WHAT YOU WILL DO - Set down all of the entries below word for word, with the pictures left out.

___ DATASET EXCERPTS

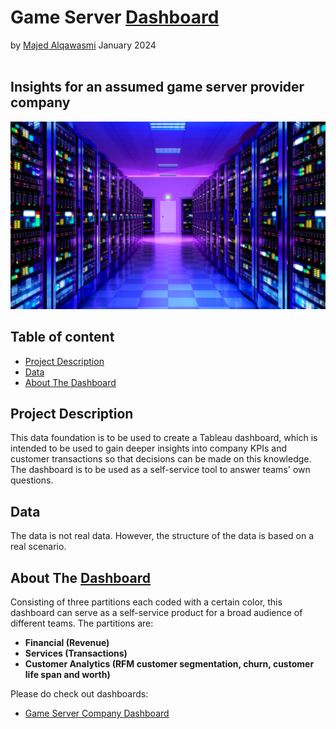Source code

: # Game Server [Dashboard](https://public.tableau.com/views/GameServerDashboard/Dashboard?:language=en-US&:display_count=n&:origin=viz_share_link)
by [Majed Alqawasmi](https://github.com/MajedAlqawasmi) January 2024
<br/><br/>
##  Insights for an assumed game server provider company
<img src="https://github.com/MajedAlqawasmi/game_server_dashboard/blob/main/rackore-game-server.jpeg" width="1000" height="300">

## Table of content

- [Project Description](https://github.com/MajedAlqawasmi/final_project_ironhac/blob/main/README.md#project-description)
- [Data](https://github.com/MajedAlqawasmi/final_project_ironhac/blob/main/README.md#data)
- [About The Dashboard](https://github.com/MajedAlqawasmi/final_project_ironhac/blob/main/README.md#process--tools)

## Project Description
This data foundation is to be used to create a Tableau dashboard, which is intended to be used to gain deeper insights into company KPIs and customer transactions so that decisions can be made on this knowledge. The dashboard is to be used as a self-service tool to answer teams' own questions. 

## Data
The data is not real data. However, the structure of the data is based on a real scenario.

## About The [Dashboard](https://public.tableau.com/views/GameServerDashboard/Dashboard?:language=en-US&:display_count=n&:origin=viz_share_link)
Consisting of three partitions each coded with a certain color, this dashboard can serve as a self-service product for a broad audience of different teams. The partitions are:

- **Financial (Revenue)**
- **Services (Transactions)**
- **Customer Analytics (RFM customer segmentation, churn, customer life span and worth)**

Please do check out dashboards:
- [Game Server Company Dashboard](https://public.tableau.com/views/GameServerDashboard/Dashboard?:language=en-US&:display_count=n&:origin=viz_share_link)<br/>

______

REPLY TO THE TASK -
Source code

: # Game Server [Dashboard](https://public.tableau.com/views/GameServerDashboard/Dashboard?:language=en-US&:display_count=n&:origin=viz_share_link)
by [Majed Alqawasmi](https://github.com/MajedAlqawasmi) January 2024
<br/><br/>
##  Insights for an assumed game server provider company
<img src="https://github.com/MajedAlqawasmi/game_server_dashboard/blob/main/rackore-game-server.jpeg" width="1000" height="300">

## Table of content

- [Project Description](https://github.com/MajedAlqawasmi/final_project_ironhac/blob/main/README.md#project-description)
- [Data](https://github.com/MajedAlqawasmi/final_project_ironhac/blob/main/README.md#data)
- [About The Dashboard](https://github.com/MajedAlqawasmi/final_project_ironhac/blob/main/README.md#process--tools)

## Project Description
This data foundation is to be used to create a Tableau dashboard, which is intended to be used to gain deeper insights into company KPIs and customer transactions so that decisions can be made on this knowledge. The dashboard is to be used as a self-service tool to answer teams' own questions. 

## Data
The data is not real data. However, the structure of the data is based on a real scenario.

## About The [Dashboard](https://public.tableau.com/views/GameServerDashboard/Dashboard?:language=en-US&:display_count=n&:origin=viz_share_link)
Consisting of three partitions each coded with a certain color, this dashboard can serve as a self-service product for a broad audience of different teams. The partitions are:

- **Financial (Revenue)**
- **Services (Transactions)**
- **Customer Analytics (RFM customer segmentation, churn, customer life span and worth)**

Please do check out dashboards:
- [Game Server Company Dashboard](https://public.tableau.com/views/GameServerDashboard/Dashboard?:language=en-US&:display_count=n&:origin=viz_share_link)<br/>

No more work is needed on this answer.